Problem. Exclude the pictures, and otherwise reproduce the data in full.

** Opening Record extracts block **

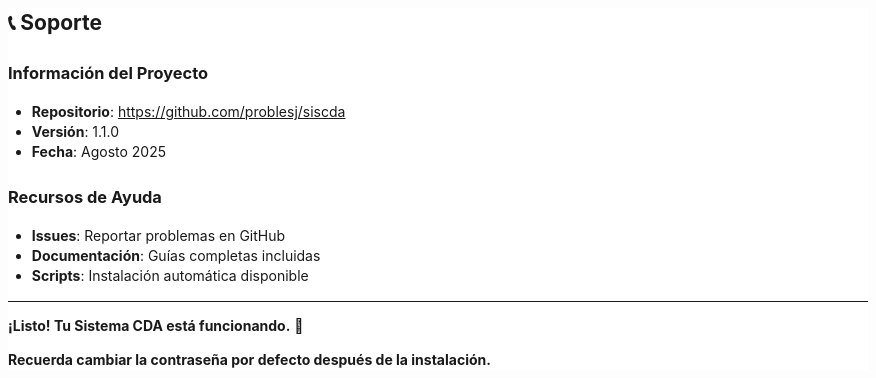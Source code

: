 ## 📞 Soporte

### Información del Proyecto
- **Repositorio**: https://github.com/problesj/siscda
- **Versión**: 1.1.0
- **Fecha**: Agosto 2025

### Recursos de Ayuda
- **Issues**: Reportar problemas en GitHub
- **Documentación**: Guías completas incluidas
- **Scripts**: Instalación automática disponible

---

**¡Listo! Tu Sistema CDA está funcionando.** 🎉

**Recuerda cambiar la contraseña por defecto después de la instalación.**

** Closing Record extracts block **

Response area.
Source code

: ## 📞 Soporte

### Información del Proyecto
- **Repositorio**: https://github.com/problesj/siscda
- **Versión**: 1.1.0
- **Fecha**: Agosto 2025

### Recursos de Ayuda
- **Issues**: Reportar problemas en GitHub
- **Documentación**: Guías completas incluidas
- **Scripts**: Instalación automática disponible

---

**¡Listo! Tu Sistema CDA está funcionando.** 🎉

**Recuerda cambiar la contraseña por defecto después de la instalación.**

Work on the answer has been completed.